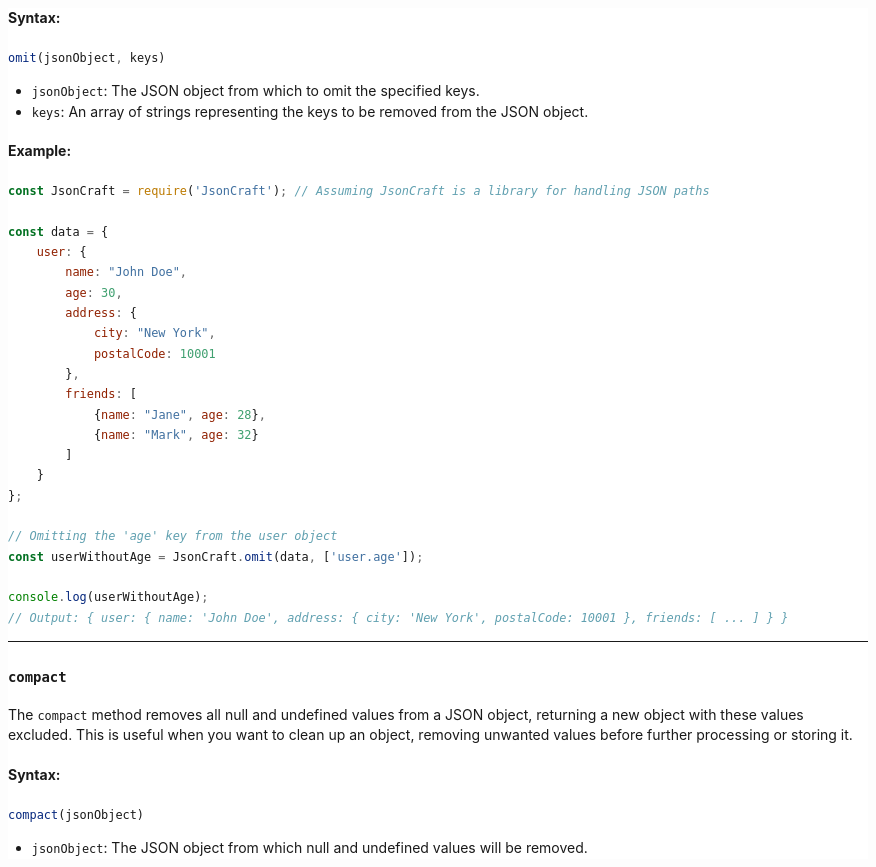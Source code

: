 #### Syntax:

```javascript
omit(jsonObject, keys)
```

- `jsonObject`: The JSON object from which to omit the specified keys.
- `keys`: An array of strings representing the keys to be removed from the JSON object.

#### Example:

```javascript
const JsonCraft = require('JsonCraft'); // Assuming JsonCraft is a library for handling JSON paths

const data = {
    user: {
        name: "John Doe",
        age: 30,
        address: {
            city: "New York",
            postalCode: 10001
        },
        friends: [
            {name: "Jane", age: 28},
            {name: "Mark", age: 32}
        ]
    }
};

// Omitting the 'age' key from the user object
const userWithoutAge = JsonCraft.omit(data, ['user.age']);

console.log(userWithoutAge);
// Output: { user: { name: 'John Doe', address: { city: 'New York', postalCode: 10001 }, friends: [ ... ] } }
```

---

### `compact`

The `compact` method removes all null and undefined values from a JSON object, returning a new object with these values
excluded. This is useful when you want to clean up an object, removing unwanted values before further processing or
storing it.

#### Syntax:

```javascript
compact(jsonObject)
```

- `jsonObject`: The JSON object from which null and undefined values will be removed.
...
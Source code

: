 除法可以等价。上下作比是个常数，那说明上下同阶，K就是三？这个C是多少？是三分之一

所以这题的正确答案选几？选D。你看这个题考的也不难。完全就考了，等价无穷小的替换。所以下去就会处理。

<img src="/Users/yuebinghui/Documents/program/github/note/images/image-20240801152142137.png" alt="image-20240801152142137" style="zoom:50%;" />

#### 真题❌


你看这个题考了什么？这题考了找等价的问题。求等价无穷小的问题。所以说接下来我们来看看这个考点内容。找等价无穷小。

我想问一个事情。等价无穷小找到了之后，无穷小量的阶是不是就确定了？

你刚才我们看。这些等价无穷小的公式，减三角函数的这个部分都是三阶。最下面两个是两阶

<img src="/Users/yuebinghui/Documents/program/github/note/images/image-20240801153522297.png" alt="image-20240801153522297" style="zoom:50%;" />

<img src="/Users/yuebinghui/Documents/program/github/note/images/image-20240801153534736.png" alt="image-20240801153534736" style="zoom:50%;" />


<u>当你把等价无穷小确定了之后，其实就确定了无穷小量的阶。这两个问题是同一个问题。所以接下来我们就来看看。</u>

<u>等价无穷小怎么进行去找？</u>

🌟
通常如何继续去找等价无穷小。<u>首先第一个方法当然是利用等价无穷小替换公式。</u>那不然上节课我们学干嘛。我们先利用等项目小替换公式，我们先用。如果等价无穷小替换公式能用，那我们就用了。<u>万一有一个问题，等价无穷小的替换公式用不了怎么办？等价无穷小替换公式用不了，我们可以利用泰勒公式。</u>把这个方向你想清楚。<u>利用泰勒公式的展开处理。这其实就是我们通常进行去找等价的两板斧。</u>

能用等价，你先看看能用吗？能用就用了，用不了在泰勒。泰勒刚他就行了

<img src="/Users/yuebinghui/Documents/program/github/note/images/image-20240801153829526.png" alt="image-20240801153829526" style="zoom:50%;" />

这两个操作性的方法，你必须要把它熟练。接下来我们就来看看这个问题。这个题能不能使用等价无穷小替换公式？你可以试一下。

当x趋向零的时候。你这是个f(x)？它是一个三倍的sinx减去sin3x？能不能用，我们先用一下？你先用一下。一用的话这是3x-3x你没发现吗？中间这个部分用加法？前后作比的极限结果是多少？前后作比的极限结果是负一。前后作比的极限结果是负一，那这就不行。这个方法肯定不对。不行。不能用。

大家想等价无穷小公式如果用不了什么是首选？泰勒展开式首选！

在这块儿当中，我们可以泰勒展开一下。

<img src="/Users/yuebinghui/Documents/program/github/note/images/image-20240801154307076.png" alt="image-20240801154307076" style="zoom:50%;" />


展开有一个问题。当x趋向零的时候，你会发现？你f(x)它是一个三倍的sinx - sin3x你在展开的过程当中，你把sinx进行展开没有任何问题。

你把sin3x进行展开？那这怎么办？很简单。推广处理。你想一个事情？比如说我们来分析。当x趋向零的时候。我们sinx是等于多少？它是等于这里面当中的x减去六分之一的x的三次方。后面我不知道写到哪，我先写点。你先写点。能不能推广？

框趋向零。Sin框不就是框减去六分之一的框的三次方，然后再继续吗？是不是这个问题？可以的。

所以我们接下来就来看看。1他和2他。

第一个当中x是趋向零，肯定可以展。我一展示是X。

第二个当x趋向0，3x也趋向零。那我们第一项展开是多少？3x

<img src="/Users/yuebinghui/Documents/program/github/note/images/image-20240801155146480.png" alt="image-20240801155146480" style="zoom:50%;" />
--
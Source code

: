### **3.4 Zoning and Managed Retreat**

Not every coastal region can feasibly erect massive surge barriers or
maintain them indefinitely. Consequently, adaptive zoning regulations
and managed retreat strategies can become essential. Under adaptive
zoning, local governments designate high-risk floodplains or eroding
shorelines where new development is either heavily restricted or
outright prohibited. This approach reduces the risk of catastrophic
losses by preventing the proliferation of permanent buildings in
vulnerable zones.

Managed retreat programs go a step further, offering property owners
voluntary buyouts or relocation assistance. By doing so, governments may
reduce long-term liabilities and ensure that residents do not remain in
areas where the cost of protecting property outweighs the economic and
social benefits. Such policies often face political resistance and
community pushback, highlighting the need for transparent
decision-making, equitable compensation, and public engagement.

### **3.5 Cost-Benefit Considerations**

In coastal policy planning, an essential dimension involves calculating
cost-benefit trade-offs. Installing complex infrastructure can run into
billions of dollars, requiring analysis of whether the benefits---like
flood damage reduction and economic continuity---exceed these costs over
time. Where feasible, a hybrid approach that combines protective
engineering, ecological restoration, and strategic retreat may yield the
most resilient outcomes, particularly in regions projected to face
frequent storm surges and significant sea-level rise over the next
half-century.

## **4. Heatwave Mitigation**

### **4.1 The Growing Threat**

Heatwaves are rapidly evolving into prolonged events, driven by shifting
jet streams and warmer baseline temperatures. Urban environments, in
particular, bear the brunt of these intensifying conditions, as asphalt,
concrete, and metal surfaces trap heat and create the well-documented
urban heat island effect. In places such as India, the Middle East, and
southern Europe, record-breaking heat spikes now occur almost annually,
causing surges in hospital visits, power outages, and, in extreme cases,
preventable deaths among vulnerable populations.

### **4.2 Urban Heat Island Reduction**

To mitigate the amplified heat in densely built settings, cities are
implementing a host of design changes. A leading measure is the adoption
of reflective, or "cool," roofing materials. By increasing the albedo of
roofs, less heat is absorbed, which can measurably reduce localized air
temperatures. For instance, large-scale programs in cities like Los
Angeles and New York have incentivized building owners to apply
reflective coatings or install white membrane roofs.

### PROBLEM DETAILS
Reproduce, word for word and in full, only the lines above that start at the line with "通常如何继续去找等价无穷小。" and run through the line with "能用等价，你先看看能用吗？能用就用了，用不了在泰勒。泰勒刚他就行了", both ends included.

### ANSWER TO THE PROBLEM
通常如何继续去找等价无穷小。<u>首先第一个方法当然是利用等价无穷小替换公式。</u>那不然上节课我们学干嘛。我们先利用等项目小替换公式，我们先用。如果等价无穷小替换公式能用，那我们就用了。<u>万一有一个问题，等价无穷小的替换公式用不了怎么办？等价无穷小替换公式用不了，我们可以利用泰勒公式。</u>把这个方向你想清楚。<u>利用泰勒公式的展开处理。这其实就是我们通常进行去找等价的两板斧。</u>

能用等价，你先看看能用吗？能用就用了，用不了在泰勒。泰勒刚他就行了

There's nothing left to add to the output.